Recently I found myself needing to calculate the distance between a large number of longitude and latitude locations. As it turns out, because the earth is a three-dimensional object, you cannot simply pretend that you are in Flatland, albeit some beg to differ. Of course, earth is not a perfect sphere either (it’s slightly ellipsoidal with a bit of extra width around the equator), so the exercise is not entirely trivial.

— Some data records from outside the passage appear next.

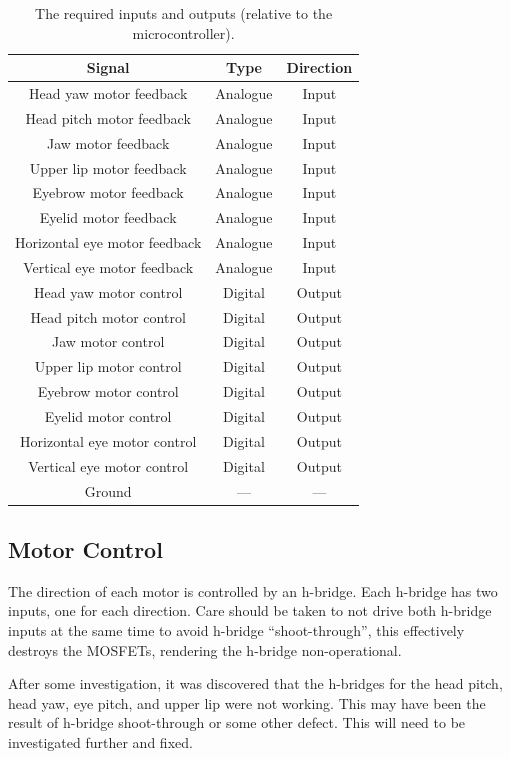 \documentclass[12pt]{article} %
\begin{document}
\begin{table}[h]
	\caption{The required inputs and outputs (relative to the microcontroller).}
	\centering
	\begin{tabular}{ |c|c|c| }
		\hline
		\textbf{Signal} & \textbf{Type} & \textbf{Direction} \\
		\hline
		Head yaw motor feedback & Analogue & Input \\
		Head pitch motor feedback & Analogue & Input \\
		Jaw motor feedback & Analogue & Input \\
		Upper lip motor feedback & Analogue & Input \\
		Eyebrow motor feedback & Analogue & Input \\
		Eyelid motor feedback & Analogue & Input \\
		Horizontal eye motor feedback & Analogue & Input \\
		Vertical eye motor feedback & Analogue & Input \\
		Head yaw motor control & Digital & Output \\
		Head pitch motor control & Digital & Output \\
		Jaw motor control & Digital & Output \\
		Upper lip motor control & Digital & Output \\
		Eyebrow motor control & Digital & Output \\
		Eyelid motor control & Digital & Output \\
		Horizontal eye motor control & Digital & Output \\
		Vertical eye motor control & Digital & Output \\
		Ground & --- & --- \\
		\hline
	\end{tabular}
	\label{tab:gpio}
\end{table}

\subsection{Motor Control}

The direction of each motor is controlled by an h-bridge.
Each h-bridge has two inputs, one for each direction.
Care should be taken to not drive both h-bridge inputs at the same time to avoid h-bridge ``shoot-through'', this effectively destroys the MOSFETs, rendering the h-bridge non-operational.

After some investigation, it was discovered that the h-bridges for the head pitch, head yaw, eye pitch, and upper lip were not working.
This may have been the result of h-bridge shoot-through or some other defect.
This will need to be investigated further and fixed.
\end{document}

There are several approaches one can take, each one with its pros and cons. As one may expect, many of these methods have been implemented in various programing languages with code fragments available at various places on the web. I was not, however, able to find R code implementing the different methods, and in particular, comparing their performance. Well, that’s all the incentive I need to try to remedy this apparent deficiency – after all geodesic distance calculations is surely something people need to do on a regular basis. My aim here is to implement a few selected methods in R and do a “back of the envelope” comparison of their performance, i.e. do their results differ. More specifically I want to calculate the great-circle distance between the two points – that is, the shortest distance over the earth’s surface – giving an ‘as-the-crow-flies’ distance between the points (ignoring any hills). The great-circle distance is why those route maps in the inflight magazines look parabolic when it appears that it would be simpler to use a ruler to connect London with Vancouver.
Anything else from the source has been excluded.